### What needs to be done
Only the lines from the start of the entries through the line with "i.e. all susceptible" should be returned, each exactly as it stands, and no pictures.

### Data shown
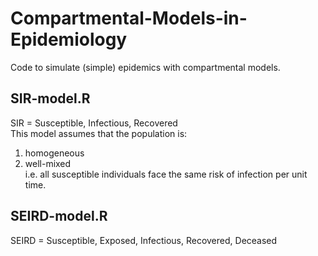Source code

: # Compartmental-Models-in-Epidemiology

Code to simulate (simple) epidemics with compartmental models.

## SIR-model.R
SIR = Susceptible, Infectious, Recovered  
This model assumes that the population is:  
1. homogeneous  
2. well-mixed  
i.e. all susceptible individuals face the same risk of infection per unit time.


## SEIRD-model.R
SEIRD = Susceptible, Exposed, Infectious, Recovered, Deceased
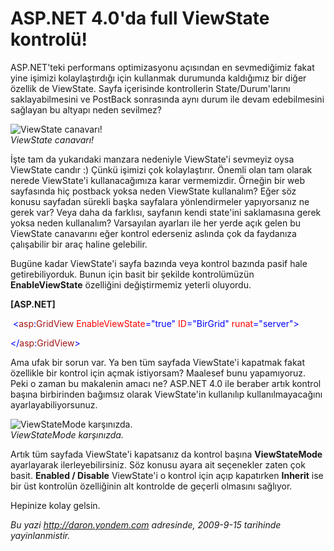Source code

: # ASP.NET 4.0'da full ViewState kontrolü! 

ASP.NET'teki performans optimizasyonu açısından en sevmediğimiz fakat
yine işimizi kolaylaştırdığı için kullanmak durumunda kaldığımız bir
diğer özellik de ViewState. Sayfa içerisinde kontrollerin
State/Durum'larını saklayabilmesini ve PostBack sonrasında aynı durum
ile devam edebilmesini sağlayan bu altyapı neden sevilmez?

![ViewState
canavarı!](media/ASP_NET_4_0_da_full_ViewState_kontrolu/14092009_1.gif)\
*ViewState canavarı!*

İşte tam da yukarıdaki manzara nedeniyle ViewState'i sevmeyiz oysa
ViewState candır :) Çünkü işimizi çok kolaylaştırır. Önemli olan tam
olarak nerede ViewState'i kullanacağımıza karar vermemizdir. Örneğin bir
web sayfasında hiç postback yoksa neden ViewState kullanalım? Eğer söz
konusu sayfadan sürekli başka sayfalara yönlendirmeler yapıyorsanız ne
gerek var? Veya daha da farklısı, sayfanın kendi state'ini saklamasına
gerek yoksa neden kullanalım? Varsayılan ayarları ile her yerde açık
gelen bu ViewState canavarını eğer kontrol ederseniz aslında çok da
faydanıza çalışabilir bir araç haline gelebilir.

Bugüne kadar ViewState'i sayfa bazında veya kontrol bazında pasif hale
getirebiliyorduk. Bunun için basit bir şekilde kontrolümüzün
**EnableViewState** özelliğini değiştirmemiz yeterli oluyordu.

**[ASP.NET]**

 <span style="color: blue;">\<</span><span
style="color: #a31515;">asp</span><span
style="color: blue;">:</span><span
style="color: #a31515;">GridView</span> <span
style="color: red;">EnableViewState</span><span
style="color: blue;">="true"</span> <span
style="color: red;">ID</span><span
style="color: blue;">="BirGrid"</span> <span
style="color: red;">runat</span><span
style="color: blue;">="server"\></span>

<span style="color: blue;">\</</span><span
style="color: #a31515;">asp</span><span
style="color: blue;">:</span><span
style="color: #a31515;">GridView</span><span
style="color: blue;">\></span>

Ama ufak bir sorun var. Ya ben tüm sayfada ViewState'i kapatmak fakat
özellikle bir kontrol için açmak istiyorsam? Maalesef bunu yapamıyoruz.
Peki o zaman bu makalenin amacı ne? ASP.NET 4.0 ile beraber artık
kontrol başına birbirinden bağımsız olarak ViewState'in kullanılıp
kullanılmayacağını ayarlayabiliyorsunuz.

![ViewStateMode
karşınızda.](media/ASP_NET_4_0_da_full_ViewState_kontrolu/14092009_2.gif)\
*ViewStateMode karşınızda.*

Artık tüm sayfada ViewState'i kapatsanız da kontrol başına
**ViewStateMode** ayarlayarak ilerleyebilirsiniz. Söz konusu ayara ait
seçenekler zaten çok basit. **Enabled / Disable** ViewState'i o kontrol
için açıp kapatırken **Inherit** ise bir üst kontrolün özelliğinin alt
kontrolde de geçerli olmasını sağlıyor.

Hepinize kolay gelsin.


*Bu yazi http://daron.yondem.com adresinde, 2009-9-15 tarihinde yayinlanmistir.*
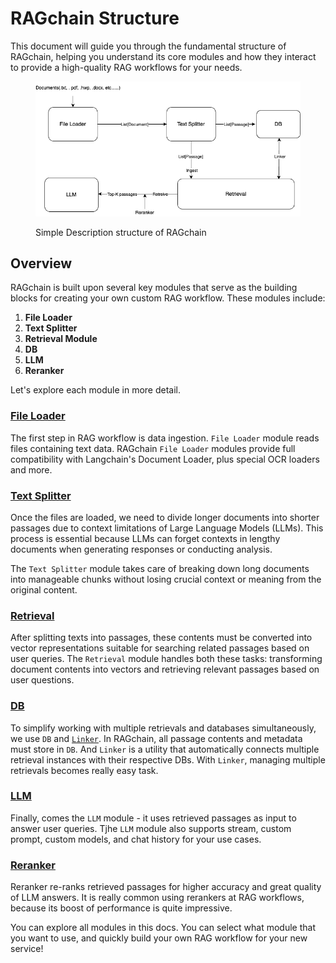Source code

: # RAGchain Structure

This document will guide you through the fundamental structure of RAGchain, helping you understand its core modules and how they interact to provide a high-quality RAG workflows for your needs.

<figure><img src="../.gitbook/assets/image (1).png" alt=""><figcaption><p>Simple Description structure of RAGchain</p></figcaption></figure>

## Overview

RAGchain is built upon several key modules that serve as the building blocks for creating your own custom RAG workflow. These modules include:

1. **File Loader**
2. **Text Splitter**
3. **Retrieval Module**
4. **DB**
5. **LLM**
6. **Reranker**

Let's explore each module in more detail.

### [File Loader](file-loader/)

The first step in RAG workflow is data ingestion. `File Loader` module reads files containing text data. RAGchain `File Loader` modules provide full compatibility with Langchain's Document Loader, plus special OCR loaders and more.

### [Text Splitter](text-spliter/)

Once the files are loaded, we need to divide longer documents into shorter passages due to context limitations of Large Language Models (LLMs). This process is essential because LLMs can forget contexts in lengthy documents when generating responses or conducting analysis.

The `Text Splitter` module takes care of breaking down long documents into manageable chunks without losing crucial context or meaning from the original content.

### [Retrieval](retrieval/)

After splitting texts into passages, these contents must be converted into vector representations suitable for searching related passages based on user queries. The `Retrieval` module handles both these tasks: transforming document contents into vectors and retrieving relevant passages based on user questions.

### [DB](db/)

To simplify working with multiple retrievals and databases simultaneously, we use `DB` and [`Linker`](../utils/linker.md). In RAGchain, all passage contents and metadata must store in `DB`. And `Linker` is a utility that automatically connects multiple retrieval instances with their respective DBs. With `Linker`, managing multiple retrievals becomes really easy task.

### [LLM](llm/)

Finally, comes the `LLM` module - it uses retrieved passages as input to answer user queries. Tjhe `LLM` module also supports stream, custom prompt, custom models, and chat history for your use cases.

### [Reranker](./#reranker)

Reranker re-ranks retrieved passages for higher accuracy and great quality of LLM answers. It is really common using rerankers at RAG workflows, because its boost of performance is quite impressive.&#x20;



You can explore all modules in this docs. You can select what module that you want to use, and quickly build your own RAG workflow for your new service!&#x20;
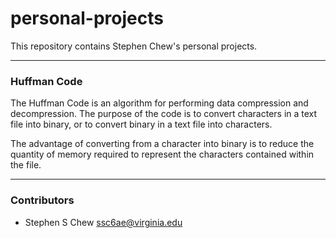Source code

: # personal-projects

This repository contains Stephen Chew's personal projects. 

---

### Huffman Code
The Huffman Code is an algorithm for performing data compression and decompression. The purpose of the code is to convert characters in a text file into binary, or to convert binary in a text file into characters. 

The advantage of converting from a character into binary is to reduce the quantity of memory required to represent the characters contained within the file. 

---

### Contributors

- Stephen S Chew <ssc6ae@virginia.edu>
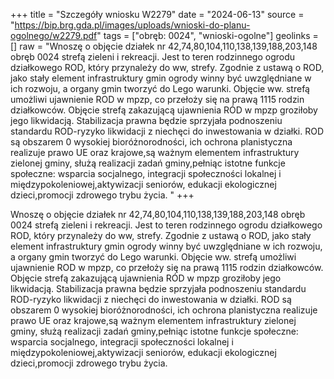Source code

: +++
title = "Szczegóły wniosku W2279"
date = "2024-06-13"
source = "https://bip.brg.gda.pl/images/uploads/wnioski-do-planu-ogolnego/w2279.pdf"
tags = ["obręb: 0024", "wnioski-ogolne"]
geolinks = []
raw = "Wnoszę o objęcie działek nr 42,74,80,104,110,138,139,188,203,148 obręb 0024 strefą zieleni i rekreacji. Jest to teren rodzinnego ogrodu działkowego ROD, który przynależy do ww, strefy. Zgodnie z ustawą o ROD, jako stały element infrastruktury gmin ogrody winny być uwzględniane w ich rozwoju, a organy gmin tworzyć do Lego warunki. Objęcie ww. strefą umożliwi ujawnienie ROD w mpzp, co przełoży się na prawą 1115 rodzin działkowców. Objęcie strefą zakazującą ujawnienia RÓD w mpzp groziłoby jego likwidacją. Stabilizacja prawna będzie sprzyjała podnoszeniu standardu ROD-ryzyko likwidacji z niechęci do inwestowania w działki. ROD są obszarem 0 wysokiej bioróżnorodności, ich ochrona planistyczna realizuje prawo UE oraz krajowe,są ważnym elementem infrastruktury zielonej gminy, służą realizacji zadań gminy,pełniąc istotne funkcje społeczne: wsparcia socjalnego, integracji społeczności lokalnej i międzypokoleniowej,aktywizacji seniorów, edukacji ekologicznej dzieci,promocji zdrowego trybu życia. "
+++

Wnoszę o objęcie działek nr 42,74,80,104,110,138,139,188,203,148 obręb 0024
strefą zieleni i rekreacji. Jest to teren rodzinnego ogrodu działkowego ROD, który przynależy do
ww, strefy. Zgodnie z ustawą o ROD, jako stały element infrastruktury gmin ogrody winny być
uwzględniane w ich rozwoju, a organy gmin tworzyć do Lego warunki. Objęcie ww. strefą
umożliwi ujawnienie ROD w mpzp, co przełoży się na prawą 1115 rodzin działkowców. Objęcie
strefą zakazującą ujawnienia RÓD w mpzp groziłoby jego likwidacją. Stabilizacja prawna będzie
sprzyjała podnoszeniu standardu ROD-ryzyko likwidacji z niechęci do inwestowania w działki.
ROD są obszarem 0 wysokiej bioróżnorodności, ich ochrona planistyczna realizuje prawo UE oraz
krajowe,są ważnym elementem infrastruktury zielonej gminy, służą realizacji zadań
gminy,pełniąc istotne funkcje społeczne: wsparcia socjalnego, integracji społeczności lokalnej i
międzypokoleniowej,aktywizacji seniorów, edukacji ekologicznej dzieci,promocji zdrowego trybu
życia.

### Result
Source code

: # Compartmental-Models-in-Epidemiology

Code to simulate (simple) epidemics with compartmental models.

## SIR-model.R
SIR = Susceptible, Infectious, Recovered  
This model assumes that the population is:  
1. homogeneous  
2. well-mixed  
i.e. all susceptible individuals face the same risk of infection per unit time.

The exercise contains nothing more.